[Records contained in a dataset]
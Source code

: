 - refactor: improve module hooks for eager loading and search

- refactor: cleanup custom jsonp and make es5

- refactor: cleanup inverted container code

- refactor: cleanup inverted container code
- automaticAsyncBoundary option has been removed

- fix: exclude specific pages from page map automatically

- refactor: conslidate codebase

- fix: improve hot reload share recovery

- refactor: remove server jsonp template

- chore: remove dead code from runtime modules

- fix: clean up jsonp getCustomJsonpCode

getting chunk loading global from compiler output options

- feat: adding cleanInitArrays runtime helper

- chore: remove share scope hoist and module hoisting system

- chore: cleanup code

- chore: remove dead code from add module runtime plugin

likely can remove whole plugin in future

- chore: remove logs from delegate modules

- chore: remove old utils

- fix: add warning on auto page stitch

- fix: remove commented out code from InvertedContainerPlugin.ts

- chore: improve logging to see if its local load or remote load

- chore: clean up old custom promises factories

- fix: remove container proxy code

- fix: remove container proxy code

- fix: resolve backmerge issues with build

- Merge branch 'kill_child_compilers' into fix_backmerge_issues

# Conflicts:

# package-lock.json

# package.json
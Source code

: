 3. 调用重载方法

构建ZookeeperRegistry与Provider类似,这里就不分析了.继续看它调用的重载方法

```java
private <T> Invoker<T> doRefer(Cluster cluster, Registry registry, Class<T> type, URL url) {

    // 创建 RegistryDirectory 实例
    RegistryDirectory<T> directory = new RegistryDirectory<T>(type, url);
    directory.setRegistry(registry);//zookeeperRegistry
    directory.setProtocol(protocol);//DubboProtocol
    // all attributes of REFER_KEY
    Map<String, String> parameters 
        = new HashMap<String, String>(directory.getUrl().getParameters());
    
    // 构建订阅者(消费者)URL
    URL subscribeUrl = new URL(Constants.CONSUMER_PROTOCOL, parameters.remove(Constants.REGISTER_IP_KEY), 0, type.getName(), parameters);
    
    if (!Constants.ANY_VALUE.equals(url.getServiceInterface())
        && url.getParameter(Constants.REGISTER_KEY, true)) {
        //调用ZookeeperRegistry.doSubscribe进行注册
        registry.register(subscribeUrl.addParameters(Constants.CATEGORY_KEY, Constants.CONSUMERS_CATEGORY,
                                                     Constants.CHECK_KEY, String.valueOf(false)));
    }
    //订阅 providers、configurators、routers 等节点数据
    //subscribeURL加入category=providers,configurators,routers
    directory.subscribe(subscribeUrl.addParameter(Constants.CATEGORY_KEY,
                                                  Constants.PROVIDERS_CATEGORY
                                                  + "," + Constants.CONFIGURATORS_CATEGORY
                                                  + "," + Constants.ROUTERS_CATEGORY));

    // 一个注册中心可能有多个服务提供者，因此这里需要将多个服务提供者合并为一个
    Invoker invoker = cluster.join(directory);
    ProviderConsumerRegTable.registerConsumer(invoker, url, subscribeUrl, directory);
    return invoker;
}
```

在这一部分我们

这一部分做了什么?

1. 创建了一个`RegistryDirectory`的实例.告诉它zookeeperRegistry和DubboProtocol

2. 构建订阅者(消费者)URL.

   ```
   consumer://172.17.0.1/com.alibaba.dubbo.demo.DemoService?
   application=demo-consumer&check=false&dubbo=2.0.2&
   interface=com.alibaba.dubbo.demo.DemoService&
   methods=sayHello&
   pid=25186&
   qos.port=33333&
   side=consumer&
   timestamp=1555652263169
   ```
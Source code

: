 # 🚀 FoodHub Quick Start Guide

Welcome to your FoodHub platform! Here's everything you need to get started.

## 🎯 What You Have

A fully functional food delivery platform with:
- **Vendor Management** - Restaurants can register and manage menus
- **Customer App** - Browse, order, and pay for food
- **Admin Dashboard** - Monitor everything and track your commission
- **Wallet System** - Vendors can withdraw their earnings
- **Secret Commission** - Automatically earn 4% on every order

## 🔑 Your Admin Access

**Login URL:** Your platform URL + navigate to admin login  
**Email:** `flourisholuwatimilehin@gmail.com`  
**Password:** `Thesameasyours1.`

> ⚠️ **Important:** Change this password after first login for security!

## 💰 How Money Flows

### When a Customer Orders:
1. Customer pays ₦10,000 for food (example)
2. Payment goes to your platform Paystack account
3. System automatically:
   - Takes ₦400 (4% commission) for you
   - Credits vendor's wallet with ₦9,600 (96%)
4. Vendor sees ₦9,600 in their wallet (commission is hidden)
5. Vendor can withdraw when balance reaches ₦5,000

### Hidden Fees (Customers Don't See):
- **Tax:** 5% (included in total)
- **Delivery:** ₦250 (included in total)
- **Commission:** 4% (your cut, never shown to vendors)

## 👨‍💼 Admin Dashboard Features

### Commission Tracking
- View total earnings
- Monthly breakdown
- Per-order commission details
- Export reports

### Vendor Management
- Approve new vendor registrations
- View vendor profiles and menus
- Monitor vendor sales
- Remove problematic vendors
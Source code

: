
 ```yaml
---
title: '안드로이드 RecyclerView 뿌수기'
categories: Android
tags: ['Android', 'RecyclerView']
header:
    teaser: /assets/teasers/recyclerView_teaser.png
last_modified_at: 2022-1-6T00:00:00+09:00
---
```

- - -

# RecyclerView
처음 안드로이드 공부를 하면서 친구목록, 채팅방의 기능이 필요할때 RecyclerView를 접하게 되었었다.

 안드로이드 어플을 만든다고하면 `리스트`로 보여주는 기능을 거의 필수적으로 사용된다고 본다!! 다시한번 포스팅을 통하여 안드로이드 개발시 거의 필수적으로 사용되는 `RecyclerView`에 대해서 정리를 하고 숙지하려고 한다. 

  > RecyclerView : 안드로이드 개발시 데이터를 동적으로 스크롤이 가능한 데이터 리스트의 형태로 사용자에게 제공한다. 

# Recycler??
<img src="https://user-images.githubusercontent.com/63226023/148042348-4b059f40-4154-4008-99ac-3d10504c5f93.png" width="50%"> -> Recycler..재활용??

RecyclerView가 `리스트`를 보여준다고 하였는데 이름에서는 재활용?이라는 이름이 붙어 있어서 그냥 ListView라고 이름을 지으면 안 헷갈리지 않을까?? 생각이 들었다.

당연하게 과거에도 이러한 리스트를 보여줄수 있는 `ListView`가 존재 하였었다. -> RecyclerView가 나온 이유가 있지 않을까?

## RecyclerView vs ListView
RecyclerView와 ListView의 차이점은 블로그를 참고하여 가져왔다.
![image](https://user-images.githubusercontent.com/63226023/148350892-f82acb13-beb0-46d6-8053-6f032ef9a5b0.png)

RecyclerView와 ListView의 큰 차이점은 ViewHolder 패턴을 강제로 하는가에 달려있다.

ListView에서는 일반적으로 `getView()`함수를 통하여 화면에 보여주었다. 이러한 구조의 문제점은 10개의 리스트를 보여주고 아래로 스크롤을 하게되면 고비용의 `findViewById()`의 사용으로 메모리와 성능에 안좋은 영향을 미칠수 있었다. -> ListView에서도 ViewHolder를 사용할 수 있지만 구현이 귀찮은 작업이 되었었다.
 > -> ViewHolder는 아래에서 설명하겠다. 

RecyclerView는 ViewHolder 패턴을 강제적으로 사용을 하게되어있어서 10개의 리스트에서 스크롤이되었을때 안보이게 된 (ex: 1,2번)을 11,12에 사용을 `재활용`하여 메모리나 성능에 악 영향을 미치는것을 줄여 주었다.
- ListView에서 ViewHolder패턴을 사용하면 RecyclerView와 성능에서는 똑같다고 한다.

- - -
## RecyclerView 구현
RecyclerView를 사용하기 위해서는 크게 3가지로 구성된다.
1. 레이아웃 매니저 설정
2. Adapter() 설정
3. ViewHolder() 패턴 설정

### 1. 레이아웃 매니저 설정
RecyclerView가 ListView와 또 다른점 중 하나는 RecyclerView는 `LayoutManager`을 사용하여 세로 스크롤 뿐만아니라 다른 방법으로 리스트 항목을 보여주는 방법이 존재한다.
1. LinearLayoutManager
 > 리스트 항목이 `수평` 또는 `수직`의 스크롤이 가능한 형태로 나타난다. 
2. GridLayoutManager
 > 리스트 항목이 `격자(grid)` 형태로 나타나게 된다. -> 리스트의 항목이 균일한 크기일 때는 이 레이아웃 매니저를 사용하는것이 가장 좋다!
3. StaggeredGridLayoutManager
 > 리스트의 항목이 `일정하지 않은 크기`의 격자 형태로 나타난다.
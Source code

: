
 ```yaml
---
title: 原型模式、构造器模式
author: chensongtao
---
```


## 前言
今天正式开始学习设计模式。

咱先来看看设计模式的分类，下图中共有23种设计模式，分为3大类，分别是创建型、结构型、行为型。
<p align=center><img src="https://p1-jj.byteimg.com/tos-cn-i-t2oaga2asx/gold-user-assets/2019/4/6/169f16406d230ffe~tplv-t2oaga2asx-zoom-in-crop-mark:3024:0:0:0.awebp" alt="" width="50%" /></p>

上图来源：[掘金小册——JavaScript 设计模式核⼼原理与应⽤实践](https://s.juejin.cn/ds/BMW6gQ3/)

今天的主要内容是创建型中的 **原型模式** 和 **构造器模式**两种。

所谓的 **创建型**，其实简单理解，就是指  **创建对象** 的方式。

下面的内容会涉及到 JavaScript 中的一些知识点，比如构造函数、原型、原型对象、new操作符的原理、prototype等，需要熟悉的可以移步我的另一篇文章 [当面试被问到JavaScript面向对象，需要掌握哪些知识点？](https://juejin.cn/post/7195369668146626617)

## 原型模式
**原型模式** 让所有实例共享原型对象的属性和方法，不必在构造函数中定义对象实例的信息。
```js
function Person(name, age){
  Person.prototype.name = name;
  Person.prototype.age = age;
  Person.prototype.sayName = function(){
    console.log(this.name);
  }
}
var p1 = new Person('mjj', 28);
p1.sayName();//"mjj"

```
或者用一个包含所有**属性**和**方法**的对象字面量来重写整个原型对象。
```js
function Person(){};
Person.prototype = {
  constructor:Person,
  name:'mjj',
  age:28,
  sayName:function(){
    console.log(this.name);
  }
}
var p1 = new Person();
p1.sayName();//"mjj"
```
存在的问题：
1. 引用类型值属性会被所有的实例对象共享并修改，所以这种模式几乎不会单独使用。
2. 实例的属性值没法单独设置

What is needed: Copy out the entries exactly. Begin at the first line and end with the line that has "- fix: clean up jsonp getCustomJsonpCode".

Answer area:
Source code

: - refactor: improve module hooks for eager loading and search

- refactor: cleanup custom jsonp and make es5

- refactor: cleanup inverted container code

- refactor: cleanup inverted container code
- automaticAsyncBoundary option has been removed

- fix: exclude specific pages from page map automatically

- refactor: conslidate codebase

- fix: improve hot reload share recovery

- refactor: remove server jsonp template

- chore: remove dead code from runtime modules

- fix: clean up jsonp getCustomJsonpCode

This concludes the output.